Editors' pick: Originally published June 30.

With a surgically repaired back keeping golf's biggest spectacle Tiger Woods off the links, the Nike (NKE) golf business he once put on that back is struggling.

Nike reported this week that sales at its golf business plunged 8% to $706 million for the fiscal year ended May 31. Excluding the impact of the strong U.S. dollar, sales dropped 6% from the prior year. It was the worst-performing business for Nike in terms of sales last fiscal year.

Weak sales for Nike golf -- which represents about 3% of total sales for the apparel and footwear giant -- has now become a recurring theme in recent years with the injury prone Woods being spotted less in riveting final rounds of PGA Tour events and other Nike product endorser Rory Mcllroy lacking the star-power of Woods.

Sales for the Nike golf division fell 2% to $771 million for the fiscal year ended May 31, 2015. Excluding the impact of the strong U.S. dollar, sales were unchanged from the prior year. Nike golf didn't light up it up on the sales line the year before, either. Nike's golf division saw sales relatively unchanged at $792 million for the fiscal year ended May 31, 2014. Excluding the impact of the strong U.S. dollar, sales rose a meager 1%.

Adding insult to injury for Nike here? People are back out playing more rounds of golf, which is spurring sales of new drivers, shoes and irons. 

Earlier this year the National Golf Foundation reported, for the first time since 2012, the number of golf rounds played in the United States increased in 2015. Helped by a warmer than average winter, golf rounds played increased 5.5% in the first three months of 2016, according to Golf Datatech. In March alone, rounds played boomed by 13.2%.

"Some brands came out with some really great product that captured the imagination of the golfer," said Dick's Sporting Goods (DKS) CEO Ed Stack on a May 19 call with analysts. Stack praised all of the big names in golf product manufacturing but Nike for their latest innovations. "Taylor Made with the M1 and the M2 [drivers and irons], Callaway with the Great Big Bertha [driver], and there has been some new shoe designs out from FootJoy -- so, there has been some good products out there."

Adidas is on the comeback trail not only in the sneaker business, but also in golf. 

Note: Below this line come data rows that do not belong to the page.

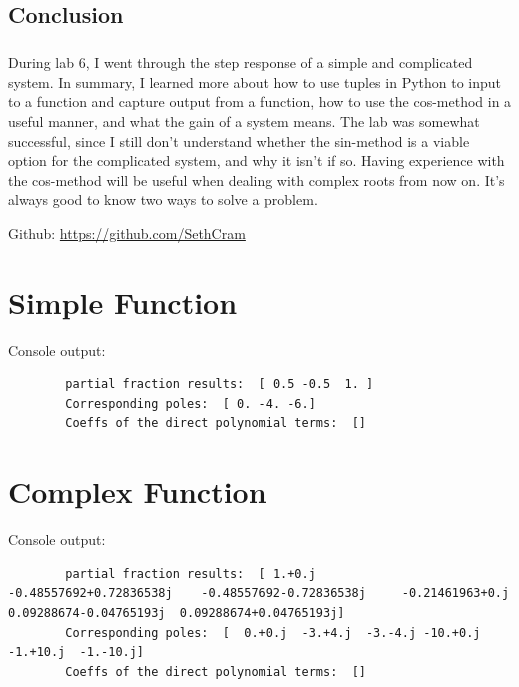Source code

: \documentclass[12pt]{report}
\begin{document}
\section{Conclusion}


    \paragraph{} During lab 6, I went through the step response of a simple and complicated system. In summary, I learned more about how to use tuples in Python to input to a function and capture output from a function, how to use the cos-method in a useful manner, and what the gain of a system means. The lab was somewhat successful, since I still don't understand whether the sin-method is a viable option for the complicated system, and why it isn't if so. Having experience with the cos-method will be useful when dealing with complex roots from now on. It's always good to know two ways to solve a problem.  
    
    Github: \url{https://github.com/SethCram} 
    


\appendix

\chapter{Simple Function}
     Console output:
    \begin{lstlisting}
        partial fraction results:  [ 0.5 -0.5  1. ]
        Corresponding poles:  [ 0. -4. -6.]
        Coeffs of the direct polynomial terms:  []  
    \end{lstlisting}
 
 \chapter{Complex Function}
    Console output:
    \begin{lstlisting}
        partial fraction results:  [ 1.+0.j         -0.48557692+0.72836538j    -0.48557692-0.72836538j     -0.21461963+0.j          0.09288674-0.04765193j  0.09288674+0.04765193j]
        Corresponding poles:  [  0.+0.j  -3.+4.j  -3.-4.j -10.+0.j  -1.+10.j  -1.-10.j]
        Coeffs of the direct polynomial terms:  []        
    \end{lstlisting}

\newpage
\end{document}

Same-store sales for Dick's Golf Galaxy chain rose 1.7% in the first quarter, while the golf business inside of Dick's stores did slightly better, according to the company. 

One brand in particular may be hurting Nike golf at the moment: Adidas. According to Adidas, its Taylormade equipment brand returned to growth in the first quarter with sales up 6% from the prior year. Adidas credited momentum behind metal woods and irons. In addition, Adidas said sales for its broader golf business also increased during the quarter, driven by high single digit growth in footwear.

Adidas golf apparel and Taylormade equipment is used by number one ranked golfer, and this year's U.S. Open champ Dustin Johnson and number two ranked golfer in the world Jason Day. 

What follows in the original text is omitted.